■ YOUR INSTRUCTIONS ■
In the entries below, the line with "This should return 23849" marks the start. Return it and every following line exactly, ending with the last.

---

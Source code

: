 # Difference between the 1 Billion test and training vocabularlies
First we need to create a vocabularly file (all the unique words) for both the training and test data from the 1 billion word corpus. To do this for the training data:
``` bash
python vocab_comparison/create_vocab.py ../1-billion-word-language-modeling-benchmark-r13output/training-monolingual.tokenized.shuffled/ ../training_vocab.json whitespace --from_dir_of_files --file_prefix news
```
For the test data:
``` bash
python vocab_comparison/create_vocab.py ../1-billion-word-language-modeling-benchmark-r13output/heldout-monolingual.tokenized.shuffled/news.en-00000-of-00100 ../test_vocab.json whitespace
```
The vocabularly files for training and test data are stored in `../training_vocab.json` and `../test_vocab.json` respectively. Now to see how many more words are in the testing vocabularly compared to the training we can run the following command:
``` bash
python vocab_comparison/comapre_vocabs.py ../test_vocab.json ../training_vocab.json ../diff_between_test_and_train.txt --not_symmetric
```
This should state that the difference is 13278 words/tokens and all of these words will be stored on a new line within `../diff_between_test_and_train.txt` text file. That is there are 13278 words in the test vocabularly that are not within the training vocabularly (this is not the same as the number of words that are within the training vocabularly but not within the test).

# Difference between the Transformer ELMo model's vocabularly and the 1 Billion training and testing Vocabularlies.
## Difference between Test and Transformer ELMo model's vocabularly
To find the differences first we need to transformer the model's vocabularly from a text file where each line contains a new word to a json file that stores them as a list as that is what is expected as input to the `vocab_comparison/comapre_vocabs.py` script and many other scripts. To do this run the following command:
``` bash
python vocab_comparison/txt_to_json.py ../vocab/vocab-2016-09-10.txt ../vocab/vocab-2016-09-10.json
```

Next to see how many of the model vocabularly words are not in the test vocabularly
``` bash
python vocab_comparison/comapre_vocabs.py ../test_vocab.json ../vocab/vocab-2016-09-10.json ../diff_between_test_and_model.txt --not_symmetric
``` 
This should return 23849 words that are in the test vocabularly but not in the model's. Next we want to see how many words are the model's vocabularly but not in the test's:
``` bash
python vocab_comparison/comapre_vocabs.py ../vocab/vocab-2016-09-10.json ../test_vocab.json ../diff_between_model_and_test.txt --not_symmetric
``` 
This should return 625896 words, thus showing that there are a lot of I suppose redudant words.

---

■ RESPONSE TO THIS EXERCISE ■
This should return 23849 words that are in the test vocabularly but not in the model's. Next we want to see how many words are the model's vocabularly but not in the test's:
``` bash
python vocab_comparison/comapre_vocabs.py ../vocab/vocab-2016-09-10.json ../test_vocab.json ../diff_between_model_and_test.txt --not_symmetric
``` 
This should return 625896 words, thus showing that there are a lot of I suppose redudant words.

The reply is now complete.